WORK INSTRUCTION:
Filter these entries down to the lines that hold the word "managed", and show each of them.

Segment Start: ENTRIES SHOWN

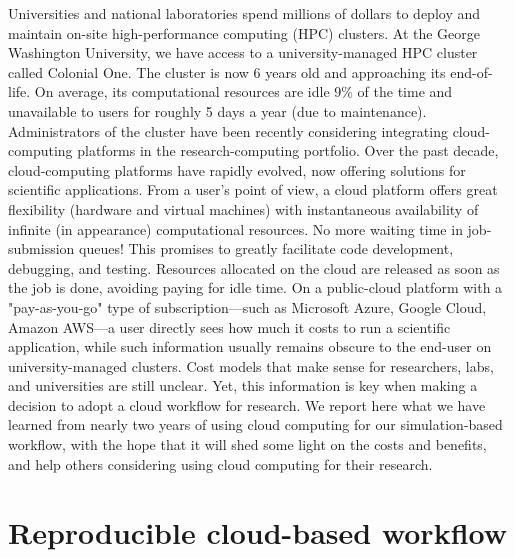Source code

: \documentclass[10pt,journal,compsoc]{IEEEtran}
\begin{document}
Universities and national laboratories spend millions of dollars to deploy and maintain on-site high-performance computing (HPC) clusters.
At the George Washington University, we have access to a university-managed HPC cluster called Colonial One.
The cluster is now $6$ years old and approaching its end-of-life.
On average, its computational resources are idle $9\%$ of the time and unavailable to users for roughly 5 days a year (due to maintenance).
Administrators of the cluster have been recently considering integrating cloud-computing platforms in the research-computing portfolio. 
Over the past decade, cloud-computing platforms have rapidly evolved, now offering solutions for scientific applications.
From a user's point of view, a cloud platform offers great flexibility (hardware and virtual machines) with instantaneous availability of infinite (in appearance) computational resources.
No more waiting time in job-submission queues!
This promises to greatly facilitate code development, debugging, and testing. Resources allocated on the cloud are released as soon as the job is done, avoiding paying for idle time.
On a public-cloud platform with a "pay-as-you-go" type of subscription---such as Microsoft Azure, Google Cloud, Amazon AWS---a user directly sees how much it costs to run a scientific application, while such information usually remains obscure to the end-user on university-managed clusters. 
Cost models that make sense for researchers, labs, and universities are still unclear. 
Yet, this information is key when making a decision to adopt a cloud workflow for research. 
We report here what we have learned from nearly two years of using cloud computing for our simulation-based workflow, with the hope that it will shed some light on the costs and benefits, and help others considering using cloud computing for their research.

\section{Reproducible cloud-based workflow}\label{sec:workflow}
\end{document}
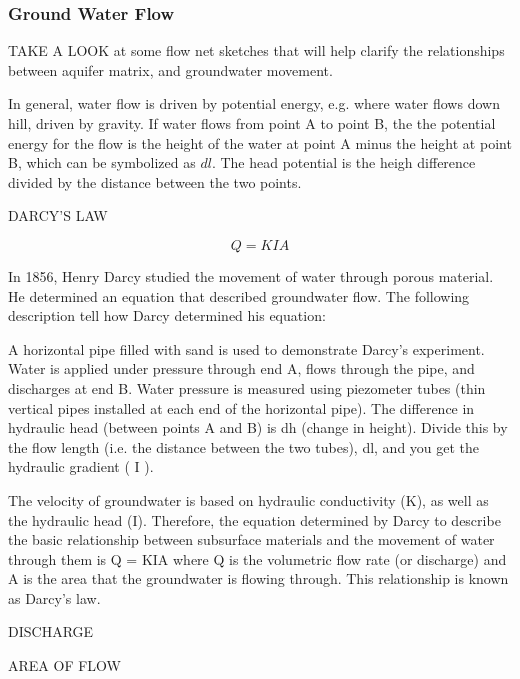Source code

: \documentclass{book}\usepackage{knitr}
\begin{document}
\subsubsection{Ground Water Flow}

TAKE A LOOK at some flow net sketches that will help clarify the relationships between aquifer matrix, and groundwater movement.

In general, water flow is driven by potential energy, e.g.  where water flows down hill, driven by gravity. If water flows from point A to point B, the the potential energy for the flow is the height of the water at point A minus the height at point B, which can be symbolized as $dl$. The head potential is the heigh difference divided by the distance between the two points.  

DARCY'S LAW

\begin{equation}
Q = KIA
\end{equation}

In 1856, Henry Darcy studied the movement of water through porous material. He determined an equation that described groundwater flow. The following description tell how Darcy determined his equation:

A horizontal pipe filled with sand is used to demonstrate Darcy's experiment. Water is applied under pressure through end A, flows through the pipe, and discharges at end B. Water pressure is measured using piezometer tubes (thin vertical pipes installed at each end of the horizontal pipe). The difference in hydraulic head (between points A and B) is dh (change in height). Divide this by the flow length (i.e. the distance between the two tubes), dl, and you get the hydraulic gradient ( I ).

The velocity of groundwater is based on hydraulic conductivity (K), as well as the hydraulic head (I). Therefore, the equation determined by Darcy to describe the basic relationship between subsurface materials and the movement of water through them is Q = KIA where Q is the volumetric flow rate (or discharge) and A is the area that the groundwater is flowing through. This relationship is known as Darcy’s law.

DISCHARGE

AREA OF FLOW
\end{document}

Segment End: ENTRIES SHOWN

EXERCISE RESULT:
At the George Washington University, we have access to a university-managed HPC cluster called Colonial One.
On a public-cloud platform with a "pay-as-you-go" type of subscription---such as Microsoft Azure, Google Cloud, Amazon AWS---a user directly sees how much it costs to run a scientific application, while such information usually remains obscure to the end-user on university-managed clusters. 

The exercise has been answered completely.